- What you need to do:
Search the entries below for "sorszám", and copy each line where it appears.

- Data provided:
========================================

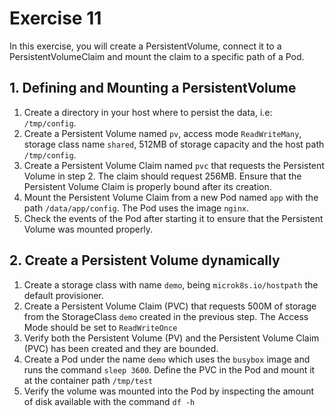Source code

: # Exercise 11

In this exercise, you will create a PersistentVolume, connect it to a PersistentVolumeClaim and mount the claim to a specific path of a Pod.

## 1. Defining and Mounting a PersistentVolume

1. Create a directory in your host where to persist the data, i.e: `/tmp/config`.
2. Create a Persistent Volume named `pv`, access mode `ReadWriteMany`, storage class name `shared`, 512MB of storage capacity and the host path `/tmp/config`.
3. Create a Persistent Volume Claim named `pvc` that requests the Persistent Volume in step 2. The claim should request 256MB. Ensure that the Persistent Volume Claim is properly bound after its creation.
4. Mount the Persistent Volume Claim from a new Pod named `app` with the path `/data/app/config`. The Pod uses the image `nginx`.
5. Check the events of the Pod after starting it to ensure that the Persistent Volume was mounted properly.

## 2. Create a Persistent Volume dynamically

1. Create a storage class with name `demo`, being `microk8s.io/hostpath` the default provisioner.
2. Create a Persistent Volume Claim (PVC) that requests 500M of storage from the StorageClass `demo` created in the previous step. The Access Mode should be set to `ReadWriteOnce`
3. Verify both the Persistent Volume (PV) and the Persistent Volume Claim (PVC) has been created and they are bounded.
4. Create a Pod under the name `demo` which uses the `busybox` image and runs the command `sleep 3600`. Define the PVC in the Pod and mount it at the container path `/tmp/test`
5. Verify the volume was mounted into the Pod by inspecting the amount of disk available with the command `df -h`
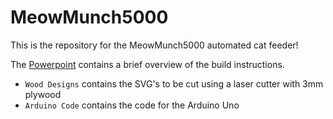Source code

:# MeowMunch5000
This is the repository for the MeowMunch5000 automated cat feeder!

The [Powerpoint](https://github.com/GearsAD/MeowMunch5000/blob/main/MeowMunch%205000.pdf) contains a brief overview of the build instructions.

* `Wood Designs` contains the SVG's to be cut using a laser cutter with 3mm plywood
* `Arduino Code` contains the code for the Arduino Uno

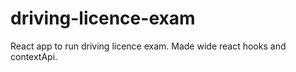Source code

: # driving-licence-exam
React app to run driving licence exam. Made wide react hooks and contextApi.
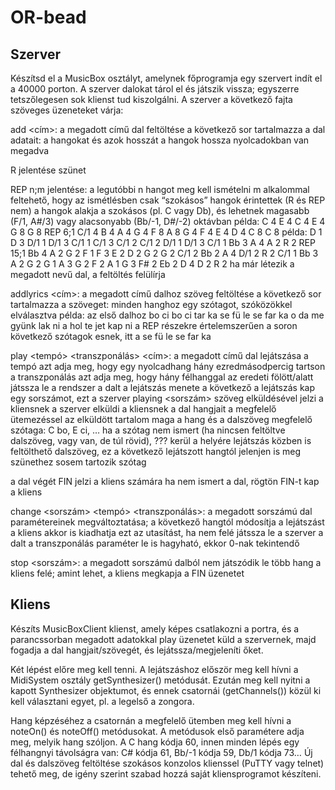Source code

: # OR-bead

## Szerver
Készítsd el a MusicBox osztályt, amelynek főprogramja egy szervert indít el a 40000 porton. A szerver dalokat tárol el és játszik vissza; egyszerre tetszőlegesen sok klienst tud kiszolgálni. A szerver a következő fajta szöveges üzeneteket várja:

add <cím>: a megadott című dal feltöltése
a következő sor tartalmazza a dal adatait: a hangokat és azok hosszát
a hangok hossza nyolcadokban van megadva

R jelentése szünet

REP n;m jelentése: a legutóbbi n hangot meg kell ismételni m alkalommal
feltehető, hogy az ismétlésben csak “szokásos” hangok érintettek (R és REP nem)
a hangok alakja a szokásos (pl. C vagy Db), és lehetnek magasabb (F/1, A#/3) vagy alacsonyabb (Bb/-1, D#/-2) oktávban
példa: C 4 E 4 C 4 E 4 G 8 G 8 REP 6;1 C/1 4 B 4 A 4 G 4 F 8 A 8 G 4 F 4 E 4 D 4 C 8 C 8
példa: D 1 D 3 D/1 1 D/1 3 C/1 1 C/1 3 C/1 2 C/1 2 D/1 1 D/1 3 C/1 1 Bb 3 A 4 A 2 R 2 REP 15;1 Bb 4 A 2 G 2 F 1 F 3 E 2 D 2 G 2 G 2 C/1 2 Bb 2 A 4 D/1 2 R 2 C/1 1 Bb 3 A 2 G 2 G 1 A 3 G 2 F 2 A 1 G 3 F# 2 Eb 2 D 4 D 2 R 2
ha már létezik a megadott nevű dal, a feltöltés felülírja

addlyrics <cím>: a megadott című dalhoz szöveg feltöltése
a következő sor tartalmazza a szöveget: minden hanghoz egy szótagot, szóközökkel elválasztva
példa: az első dalhoz bo ci bo ci tar ka se fü le se far ka o da me gyünk lak ni a hol te jet kap ni
a REP részekre értelemszerűen a soron következő szótagok esnek, itt a se fü le se far ka

play <tempó> <transzponálás> <cím>: a megadott című dal lejátszása
a tempó azt adja meg, hogy egy nyolcadhang hány ezredmásodpercig tartson
a transzponálás azt adja meg, hogy hány félhanggal az eredeti fölött/alatt játssza le a rendszer a dalt
a lejátszás menete a következő
a lejátszás kap egy sorszámot, ezt a szerver playing <sorszám> szöveg elküldésével jelzi a kliensnek
a szerver elküldi a kliensnek a dal hangjait a megfelelő ütemezéssel
az elküldött tartalom maga a hang és a dalszöveg megfelelő szótaga: C bo, E ci, …
ha a szótag nem ismert (ha nincsen feltöltve dalszöveg, vagy van, de túl rövid), ??? kerül a helyére
lejátszás közben is feltölthető dalszöveg, ez a következő lejátszott hangtól jelenjen is meg
szünethez sosem tartozik szótag

a dal végét FIN jelzi a kliens számára
ha nem ismert a dal, rögtön FIN-t kap a kliens

change <sorszám> <tempó> <transzponálás>: a megadott sorszámú dal paramétereinek megváltoztatása; a következő hangtól módosítja a lejátszást
a kliens akkor is kiadhatja ezt az utasítást, ha nem felé játssza le a szerver a dalt
a transzponálás paraméter le is hagyható, ekkor 0-nak tekintendő

stop <sorszám>: a megadott sorszámú dalból nem játszódik le több hang a kliens felé; amint lehet, a kliens megkapja a FIN üzenetet

## Kliens
Készíts MusicBoxClient klienst, amely képes csatlakozni a portra, és a parancssorban megadott adatokkal play üzenetet küld a szervernek, majd fogadja a dal hangjait/szövegét, és lejátssza/megjeleníti őket.

Két lépést előre meg kell tenni.
A lejátszáshoz először meg kell hívni a MidiSystem osztály getSynthesizer() metódusát.
Ezután meg kell nyitni a kapott Synthesizer objektumot, és ennek csatornái (getChannels()) közül ki kell választani egyet, pl. a legelső a zongora.

Hang képzéséhez a csatornán a megfelelő ütemben meg kell hívni a noteOn() és noteOff() metódusokat.
A metódusok első paramétere adja meg, melyik hang szóljon. A C hang kódja 60, innen minden lépés egy félhangnyi távolságra van: C# kódja 61, Bb/-1 kódja 59, Db/1 kódja 73…
Új dal és dalszöveg feltöltése szokásos konzolos klienssel (PuTTY vagy telnet) tehető meg, de igény szerint szabad hozzá saját kliensprogramot készíteni.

========================================

- Result:
a lejátszás kap egy sorszámot, ezt a szerver playing <sorszám> szöveg elküldésével jelzi a kliensnek
change <sorszám> <tempó> <transzponálás>: a megadott sorszámú dal paramétereinek megváltoztatása; a következő hangtól módosítja a lejátszást
stop <sorszám>: a megadott sorszámú dalból nem játszódik le több hang a kliens felé; amint lehet, a kliens megkapja a FIN üzenetet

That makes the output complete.